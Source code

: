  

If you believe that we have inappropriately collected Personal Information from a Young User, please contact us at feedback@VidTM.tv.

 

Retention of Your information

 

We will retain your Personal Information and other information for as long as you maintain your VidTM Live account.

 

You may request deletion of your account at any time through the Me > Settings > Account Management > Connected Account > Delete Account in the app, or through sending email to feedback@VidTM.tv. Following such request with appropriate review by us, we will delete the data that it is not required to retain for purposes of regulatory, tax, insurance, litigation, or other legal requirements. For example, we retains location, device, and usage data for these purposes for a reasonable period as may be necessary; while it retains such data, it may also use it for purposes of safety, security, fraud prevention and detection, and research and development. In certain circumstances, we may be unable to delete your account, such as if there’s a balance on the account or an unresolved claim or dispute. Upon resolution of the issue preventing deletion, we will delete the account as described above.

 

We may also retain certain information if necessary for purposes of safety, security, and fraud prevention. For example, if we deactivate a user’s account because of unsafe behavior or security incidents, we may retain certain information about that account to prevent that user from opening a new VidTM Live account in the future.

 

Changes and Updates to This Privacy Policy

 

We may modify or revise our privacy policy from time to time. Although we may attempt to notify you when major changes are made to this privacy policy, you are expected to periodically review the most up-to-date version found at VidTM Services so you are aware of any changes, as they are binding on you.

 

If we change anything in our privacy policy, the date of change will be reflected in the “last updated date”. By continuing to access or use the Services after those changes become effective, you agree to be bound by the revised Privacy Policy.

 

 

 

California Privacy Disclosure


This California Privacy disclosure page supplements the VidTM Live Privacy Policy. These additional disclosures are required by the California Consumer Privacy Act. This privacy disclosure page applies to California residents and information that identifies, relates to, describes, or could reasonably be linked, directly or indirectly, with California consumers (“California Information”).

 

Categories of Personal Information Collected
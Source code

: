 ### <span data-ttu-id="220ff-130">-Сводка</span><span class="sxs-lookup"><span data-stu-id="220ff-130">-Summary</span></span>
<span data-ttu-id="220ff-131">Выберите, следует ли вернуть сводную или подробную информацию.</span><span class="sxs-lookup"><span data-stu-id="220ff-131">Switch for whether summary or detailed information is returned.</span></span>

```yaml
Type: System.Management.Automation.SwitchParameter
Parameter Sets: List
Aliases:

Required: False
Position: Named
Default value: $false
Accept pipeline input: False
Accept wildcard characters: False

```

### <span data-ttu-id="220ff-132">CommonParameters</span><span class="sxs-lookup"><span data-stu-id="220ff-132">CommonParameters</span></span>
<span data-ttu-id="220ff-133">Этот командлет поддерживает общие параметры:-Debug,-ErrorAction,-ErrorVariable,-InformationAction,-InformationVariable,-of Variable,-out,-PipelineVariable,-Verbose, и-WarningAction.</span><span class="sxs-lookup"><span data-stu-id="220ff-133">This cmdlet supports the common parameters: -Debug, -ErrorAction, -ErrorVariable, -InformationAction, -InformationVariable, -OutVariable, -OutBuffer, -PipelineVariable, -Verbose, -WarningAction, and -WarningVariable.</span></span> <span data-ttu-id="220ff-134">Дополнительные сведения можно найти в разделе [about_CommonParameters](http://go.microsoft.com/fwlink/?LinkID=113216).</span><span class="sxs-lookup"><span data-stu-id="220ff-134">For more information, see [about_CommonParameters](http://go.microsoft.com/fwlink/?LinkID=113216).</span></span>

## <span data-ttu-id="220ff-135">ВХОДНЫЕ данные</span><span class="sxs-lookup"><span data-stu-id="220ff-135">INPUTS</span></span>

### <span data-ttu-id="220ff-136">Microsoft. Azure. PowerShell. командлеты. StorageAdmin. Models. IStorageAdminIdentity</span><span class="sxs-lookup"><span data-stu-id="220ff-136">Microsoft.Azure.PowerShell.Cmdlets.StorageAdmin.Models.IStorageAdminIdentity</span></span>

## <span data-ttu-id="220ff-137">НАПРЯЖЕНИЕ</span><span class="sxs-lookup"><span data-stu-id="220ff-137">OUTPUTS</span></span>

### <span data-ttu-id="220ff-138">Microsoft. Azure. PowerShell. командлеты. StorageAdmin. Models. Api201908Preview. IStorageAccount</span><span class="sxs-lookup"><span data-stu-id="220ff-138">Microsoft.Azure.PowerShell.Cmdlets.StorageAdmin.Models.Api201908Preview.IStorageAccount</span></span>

* * * *

## [Assignment]
Select all lines with the word "necessary" from the entries above.

## [Result for this exercise]
You may request deletion of your account at any time through the Me > Settings > Account Management > Connected Account > Delete Account in the app, or through sending email to feedback@VidTM.tv. Following such request with appropriate review by us, we will delete the data that it is not required to retain for purposes of regulatory, tax, insurance, litigation, or other legal requirements. For example, we retains location, device, and usage data for these purposes for a reasonable period as may be necessary; while it retains such data, it may also use it for purposes of safety, security, fraud prevention and detection, and research and development. In certain circumstances, we may be unable to delete your account, such as if there’s a balance on the account or an unresolved claim or dispute. Upon resolution of the issue preventing deletion, we will delete the account as described above.
We may also retain certain information if necessary for purposes of safety, security, and fraud prevention. For example, if we deactivate a user’s account because of unsafe behavior or security incidents, we may retain certain information about that account to prevent that user from opening a new VidTM Live account in the future.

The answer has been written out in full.